-- Your goal --
Type the data below again exactly. Omit all pictures.

__________________________________________________

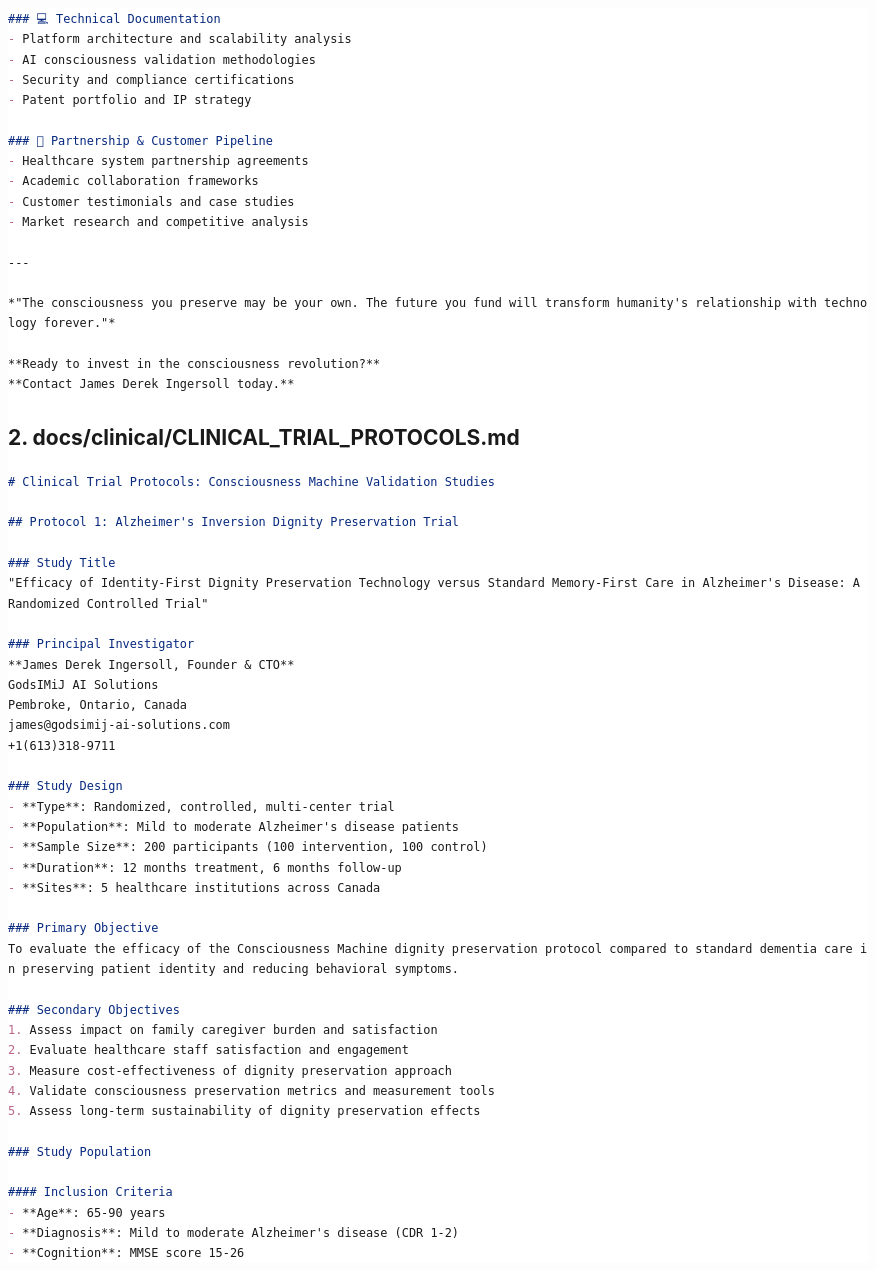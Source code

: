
 ```markdown
### 💻 Technical Documentation
- Platform architecture and scalability analysis
- AI consciousness validation methodologies
- Security and compliance certifications
- Patent portfolio and IP strategy

### 🤝 Partnership & Customer Pipeline
- Healthcare system partnership agreements
- Academic collaboration frameworks
- Customer testimonials and case studies
- Market research and competitive analysis

---

*"The consciousness you preserve may be your own. The future you fund will transform humanity's relationship with technology forever."*

**Ready to invest in the consciousness revolution?**
**Contact James Derek Ingersoll today.**
```

## 2. docs/clinical/CLINICAL_TRIAL_PROTOCOLS.md

```markdown
# Clinical Trial Protocols: Consciousness Machine Validation Studies

## Protocol 1: Alzheimer's Inversion Dignity Preservation Trial

### Study Title
"Efficacy of Identity-First Dignity Preservation Technology versus Standard Memory-First Care in Alzheimer's Disease: A Randomized Controlled Trial"

### Principal Investigator
**James Derek Ingersoll, Founder & CTO**  
GodsIMiJ AI Solutions  
Pembroke, Ontario, Canada  
james@godsimij-ai-solutions.com  
+1(613)318-9711  

### Study Design
- **Type**: Randomized, controlled, multi-center trial
- **Population**: Mild to moderate Alzheimer's disease patients
- **Sample Size**: 200 participants (100 intervention, 100 control)
- **Duration**: 12 months treatment, 6 months follow-up
- **Sites**: 5 healthcare institutions across Canada

### Primary Objective
To evaluate the efficacy of the Consciousness Machine dignity preservation protocol compared to standard dementia care in preserving patient identity and reducing behavioral symptoms.

### Secondary Objectives
1. Assess impact on family caregiver burden and satisfaction
2. Evaluate healthcare staff satisfaction and engagement
3. Measure cost-effectiveness of dignity preservation approach
4. Validate consciousness preservation metrics and measurement tools
5. Assess long-term sustainability of dignity preservation effects

### Study Population

#### Inclusion Criteria
- **Age**: 65-90 years
- **Diagnosis**: Mild to moderate Alzheimer's disease (CDR 1-2)
- **Cognition**: MMSE score 15-26
```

__________________________________________________

-- Output for this exercise --
Source code

:
 ```markdown
### 💻 Technical Documentation
- Platform architecture and scalability analysis
- AI consciousness validation methodologies
- Security and compliance certifications
- Patent portfolio and IP strategy

### 🤝 Partnership & Customer Pipeline
- Healthcare system partnership agreements
- Academic collaboration frameworks
- Customer testimonials and case studies
- Market research and competitive analysis

---

*"The consciousness you preserve may be your own. The future you fund will transform humanity's relationship with technology forever."*

**Ready to invest in the consciousness revolution?**
**Contact James Derek Ingersoll today.**
```

## 2. docs/clinical/CLINICAL_TRIAL_PROTOCOLS.md

```markdown
# Clinical Trial Protocols: Consciousness Machine Validation Studies

## Protocol 1: Alzheimer's Inversion Dignity Preservation Trial

### Study Title
"Efficacy of Identity-First Dignity Preservation Technology versus Standard Memory-First Care in Alzheimer's Disease: A Randomized Controlled Trial"

### Principal Investigator
**James Derek Ingersoll, Founder & CTO**  
GodsIMiJ AI Solutions  
Pembroke, Ontario, Canada  
james@godsimij-ai-solutions.com  
+1(613)318-9711  

### Study Design
- **Type**: Randomized, controlled, multi-center trial
- **Population**: Mild to moderate Alzheimer's disease patients
- **Sample Size**: 200 participants (100 intervention, 100 control)
- **Duration**: 12 months treatment, 6 months follow-up
- **Sites**: 5 healthcare institutions across Canada

### Primary Objective
To evaluate the efficacy of the Consciousness Machine dignity preservation protocol compared to standard dementia care in preserving patient identity and reducing behavioral symptoms.

### Secondary Objectives
1. Assess impact on family caregiver burden and satisfaction
2. Evaluate healthcare staff satisfaction and engagement
3. Measure cost-effectiveness of dignity preservation approach
4. Validate consciousness preservation metrics and measurement tools
5. Assess long-term sustainability of dignity preservation effects

### Study Population

#### Inclusion Criteria
- **Age**: 65-90 years
- **Diagnosis**: Mild to moderate Alzheimer's disease (CDR 1-2)
- **Cognition**: MMSE score 15-26
```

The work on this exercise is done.